[Start of Attachment]

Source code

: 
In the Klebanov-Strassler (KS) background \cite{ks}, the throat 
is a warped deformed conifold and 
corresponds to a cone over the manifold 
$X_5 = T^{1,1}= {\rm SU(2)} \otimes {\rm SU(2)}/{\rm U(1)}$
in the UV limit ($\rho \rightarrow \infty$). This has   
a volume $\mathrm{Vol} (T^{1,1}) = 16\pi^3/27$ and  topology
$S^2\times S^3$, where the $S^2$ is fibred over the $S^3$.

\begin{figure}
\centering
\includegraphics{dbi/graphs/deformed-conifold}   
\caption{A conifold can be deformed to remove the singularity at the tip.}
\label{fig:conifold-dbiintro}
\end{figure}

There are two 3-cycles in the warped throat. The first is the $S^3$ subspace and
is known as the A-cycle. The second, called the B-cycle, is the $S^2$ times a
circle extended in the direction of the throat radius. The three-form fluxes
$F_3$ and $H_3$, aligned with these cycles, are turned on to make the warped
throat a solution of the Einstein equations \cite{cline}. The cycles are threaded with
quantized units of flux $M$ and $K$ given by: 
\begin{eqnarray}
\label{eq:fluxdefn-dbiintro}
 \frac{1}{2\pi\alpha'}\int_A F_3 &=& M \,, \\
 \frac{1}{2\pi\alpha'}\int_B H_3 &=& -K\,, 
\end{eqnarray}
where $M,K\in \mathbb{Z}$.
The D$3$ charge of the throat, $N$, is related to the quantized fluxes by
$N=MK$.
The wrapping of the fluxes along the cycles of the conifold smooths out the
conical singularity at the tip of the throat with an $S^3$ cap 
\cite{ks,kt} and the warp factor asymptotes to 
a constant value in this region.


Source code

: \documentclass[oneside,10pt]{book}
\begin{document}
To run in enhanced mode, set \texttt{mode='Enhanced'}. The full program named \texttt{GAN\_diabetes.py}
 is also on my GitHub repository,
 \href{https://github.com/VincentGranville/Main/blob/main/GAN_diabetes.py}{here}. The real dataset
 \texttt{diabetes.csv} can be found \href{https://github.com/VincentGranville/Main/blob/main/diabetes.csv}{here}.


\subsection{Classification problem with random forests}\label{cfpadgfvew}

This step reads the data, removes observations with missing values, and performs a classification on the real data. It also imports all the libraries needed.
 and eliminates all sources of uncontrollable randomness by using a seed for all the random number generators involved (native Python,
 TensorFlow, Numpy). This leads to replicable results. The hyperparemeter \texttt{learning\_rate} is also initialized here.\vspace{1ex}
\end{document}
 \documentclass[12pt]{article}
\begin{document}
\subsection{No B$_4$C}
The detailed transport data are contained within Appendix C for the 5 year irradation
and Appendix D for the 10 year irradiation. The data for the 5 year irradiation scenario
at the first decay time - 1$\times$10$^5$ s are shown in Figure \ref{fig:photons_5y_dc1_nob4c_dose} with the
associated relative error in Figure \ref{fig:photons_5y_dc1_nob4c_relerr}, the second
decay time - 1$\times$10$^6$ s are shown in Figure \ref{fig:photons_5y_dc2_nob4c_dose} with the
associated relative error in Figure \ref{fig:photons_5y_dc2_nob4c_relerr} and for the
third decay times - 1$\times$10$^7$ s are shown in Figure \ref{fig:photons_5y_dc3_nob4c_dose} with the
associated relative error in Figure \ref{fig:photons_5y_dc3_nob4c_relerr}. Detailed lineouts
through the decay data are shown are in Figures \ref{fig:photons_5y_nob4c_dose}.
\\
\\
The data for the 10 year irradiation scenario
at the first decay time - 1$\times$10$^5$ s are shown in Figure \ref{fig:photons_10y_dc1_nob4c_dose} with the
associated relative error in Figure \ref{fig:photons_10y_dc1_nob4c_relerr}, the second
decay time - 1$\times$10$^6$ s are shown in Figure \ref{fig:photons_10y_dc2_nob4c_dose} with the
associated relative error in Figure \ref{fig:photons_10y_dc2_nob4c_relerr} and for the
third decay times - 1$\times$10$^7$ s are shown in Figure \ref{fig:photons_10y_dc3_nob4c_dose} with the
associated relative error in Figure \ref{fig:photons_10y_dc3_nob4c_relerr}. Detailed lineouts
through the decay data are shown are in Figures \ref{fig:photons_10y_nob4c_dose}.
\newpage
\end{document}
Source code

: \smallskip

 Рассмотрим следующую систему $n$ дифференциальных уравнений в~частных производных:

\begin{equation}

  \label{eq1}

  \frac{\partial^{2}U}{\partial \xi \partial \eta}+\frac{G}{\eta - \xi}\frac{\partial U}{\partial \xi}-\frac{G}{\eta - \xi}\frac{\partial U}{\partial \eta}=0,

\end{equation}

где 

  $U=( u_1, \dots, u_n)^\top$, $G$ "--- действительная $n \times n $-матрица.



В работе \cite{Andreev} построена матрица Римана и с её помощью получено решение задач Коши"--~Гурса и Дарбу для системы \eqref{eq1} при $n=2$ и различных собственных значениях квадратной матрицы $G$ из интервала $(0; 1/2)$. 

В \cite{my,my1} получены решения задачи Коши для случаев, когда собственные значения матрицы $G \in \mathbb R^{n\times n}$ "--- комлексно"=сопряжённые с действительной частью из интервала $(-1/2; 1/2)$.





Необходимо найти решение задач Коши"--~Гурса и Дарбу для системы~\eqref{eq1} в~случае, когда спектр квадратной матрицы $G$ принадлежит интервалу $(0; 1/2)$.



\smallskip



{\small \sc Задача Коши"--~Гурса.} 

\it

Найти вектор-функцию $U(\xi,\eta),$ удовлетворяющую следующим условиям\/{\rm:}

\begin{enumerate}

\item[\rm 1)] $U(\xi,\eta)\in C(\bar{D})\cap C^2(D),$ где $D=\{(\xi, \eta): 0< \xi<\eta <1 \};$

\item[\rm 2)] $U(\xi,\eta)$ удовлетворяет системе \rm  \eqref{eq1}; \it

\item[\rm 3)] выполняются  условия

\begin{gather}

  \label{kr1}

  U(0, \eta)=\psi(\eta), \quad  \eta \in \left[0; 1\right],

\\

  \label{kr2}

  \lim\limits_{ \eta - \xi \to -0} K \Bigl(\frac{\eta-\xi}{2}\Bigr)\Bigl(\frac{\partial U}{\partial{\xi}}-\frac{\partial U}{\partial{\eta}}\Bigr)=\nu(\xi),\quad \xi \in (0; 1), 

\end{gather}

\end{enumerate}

[End of Attachment]

● **Activity**: Return the full listing exactly as written.

● **Written answer**:
Source code

: 
In the Klebanov-Strassler (KS) background \cite{ks}, the throat 
is a warped deformed conifold and 
corresponds to a cone over the manifold 
$X_5 = T^{1,1}= {\rm SU(2)} \otimes {\rm SU(2)}/{\rm U(1)}$
in the UV limit ($\rho \rightarrow \infty$). This has   
a volume $\mathrm{Vol} (T^{1,1}) = 16\pi^3/27$ and  topology
$S^2\times S^3$, where the $S^2$ is fibred over the $S^3$.

\begin{figure}
\centering
\includegraphics{dbi/graphs/deformed-conifold}   
\caption{A conifold can be deformed to remove the singularity at the tip.}
\label{fig:conifold-dbiintro}
\end{figure}

There are two 3-cycles in the warped throat. The first is the $S^3$ subspace and
is known as the A-cycle. The second, called the B-cycle, is the $S^2$ times a
circle extended in the direction of the throat radius. The three-form fluxes
$F_3$ and $H_3$, aligned with these cycles, are turned on to make the warped
throat a solution of the Einstein equations \cite{cline}. The cycles are threaded with
quantized units of flux $M$ and $K$ given by: 
\begin{eqnarray}
\label{eq:fluxdefn-dbiintro}
 \frac{1}{2\pi\alpha'}\int_A F_3 &=& M \,, \\
 \frac{1}{2\pi\alpha'}\int_B H_3 &=& -K\,, 
\end{eqnarray}
where $M,K\in \mathbb{Z}$.
The D$3$ charge of the throat, $N$, is related to the quantized fluxes by
$N=MK$.
The wrapping of the fluxes along the cycles of the conifold smooths out the
conical singularity at the tip of the throat with an $S^3$ cap 
\cite{ks,kt} and the warp factor asymptotes to 
a constant value in this region.


Source code

: \documentclass[oneside,10pt]{book}
\begin{document}
To run in enhanced mode, set \texttt{mode='Enhanced'}. The full program named \texttt{GAN\_diabetes.py}
 is also on my GitHub repository,
 \href{https://github.com/VincentGranville/Main/blob/main/GAN_diabetes.py}{here}. The real dataset
 \texttt{diabetes.csv} can be found \href{https://github.com/VincentGranville/Main/blob/main/diabetes.csv}{here}.


\subsection{Classification problem with random forests}\label{cfpadgfvew}

This step reads the data, removes observations with missing values, and performs a classification on the real data. It also imports all the libraries needed.
 and eliminates all sources of uncontrollable randomness by using a seed for all the random number generators involved (native Python,
 TensorFlow, Numpy). This leads to replicable results. The hyperparemeter \texttt{learning\_rate} is also initialized here.\vspace{1ex}
\end{document}
 \documentclass[12pt]{article}
\begin{document}
\subsection{No B$_4$C}
The detailed transport data are contained within Appendix C for the 5 year irradation
and Appendix D for the 10 year irradiation. The data for the 5 year irradiation scenario
at the first decay time - 1$\times$10$^5$ s are shown in Figure \ref{fig:photons_5y_dc1_nob4c_dose} with the
associated relative error in Figure \ref{fig:photons_5y_dc1_nob4c_relerr}, the second
decay time - 1$\times$10$^6$ s are shown in Figure \ref{fig:photons_5y_dc2_nob4c_dose} with the
associated relative error in Figure \ref{fig:photons_5y_dc2_nob4c_relerr} and for the
third decay times - 1$\times$10$^7$ s are shown in Figure \ref{fig:photons_5y_dc3_nob4c_dose} with the
associated relative error in Figure \ref{fig:photons_5y_dc3_nob4c_relerr}. Detailed lineouts
through the decay data are shown are in Figures \ref{fig:photons_5y_nob4c_dose}.
\\
\\
The data for the 10 year irradiation scenario
at the first decay time - 1$\times$10$^5$ s are shown in Figure \ref{fig:photons_10y_dc1_nob4c_dose} with the
associated relative error in Figure \ref{fig:photons_10y_dc1_nob4c_relerr}, the second
decay time - 1$\times$10$^6$ s are shown in Figure \ref{fig:photons_10y_dc2_nob4c_dose} with the
associated relative error in Figure \ref{fig:photons_10y_dc2_nob4c_relerr} and for the
third decay times - 1$\times$10$^7$ s are shown in Figure \ref{fig:photons_10y_dc3_nob4c_dose} with the
associated relative error in Figure \ref{fig:photons_10y_dc3_nob4c_relerr}. Detailed lineouts
through the decay data are shown are in Figures \ref{fig:photons_10y_nob4c_dose}.
\newpage
\end{document}
Source code

: \smallskip

 Рассмотрим следующую систему $n$ дифференциальных уравнений в~частных производных:

\begin{equation}

  \label{eq1}

  \frac{\partial^{2}U}{\partial \xi \partial \eta}+\frac{G}{\eta - \xi}\frac{\partial U}{\partial \xi}-\frac{G}{\eta - \xi}\frac{\partial U}{\partial \eta}=0,

\end{equation}

где 

  $U=( u_1, \dots, u_n)^\top$, $G$ "--- действительная $n \times n $-матрица.



В работе \cite{Andreev} построена матрица Римана и с её помощью получено решение задач Коши"--~Гурса и Дарбу для системы \eqref{eq1} при $n=2$ и различных собственных значениях квадратной матрицы $G$ из интервала $(0; 1/2)$. 

В \cite{my,my1} получены решения задачи Коши для случаев, когда собственные значения матрицы $G \in \mathbb R^{n\times n}$ "--- комлексно"=сопряжённые с действительной частью из интервала $(-1/2; 1/2)$.





Необходимо найти решение задач Коши"--~Гурса и Дарбу для системы~\eqref{eq1} в~случае, когда спектр квадратной матрицы $G$ принадлежит интервалу $(0; 1/2)$.



\smallskip



{\small \sc Задача Коши"--~Гурса.} 

\it

Найти вектор-функцию $U(\xi,\eta),$ удовлетворяющую следующим условиям\/{\rm:}

\begin{enumerate}

\item[\rm 1)] $U(\xi,\eta)\in C(\bar{D})\cap C^2(D),$ где $D=\{(\xi, \eta): 0< \xi<\eta <1 \};$

\item[\rm 2)] $U(\xi,\eta)$ удовлетворяет системе \rm  \eqref{eq1}; \it

\item[\rm 3)] выполняются  условия

\begin{gather}

  \label{kr1}

  U(0, \eta)=\psi(\eta), \quad  \eta \in \left[0; 1\right],

\\

  \label{kr2}

  \lim\limits_{ \eta - \xi \to -0} K \Bigl(\frac{\eta-\xi}{2}\Bigr)\Bigl(\frac{\partial U}{\partial{\xi}}-\frac{\partial U}{\partial{\eta}}\Bigr)=\nu(\xi),\quad \xi \in (0; 1), 

\end{gather}

\end{enumerate}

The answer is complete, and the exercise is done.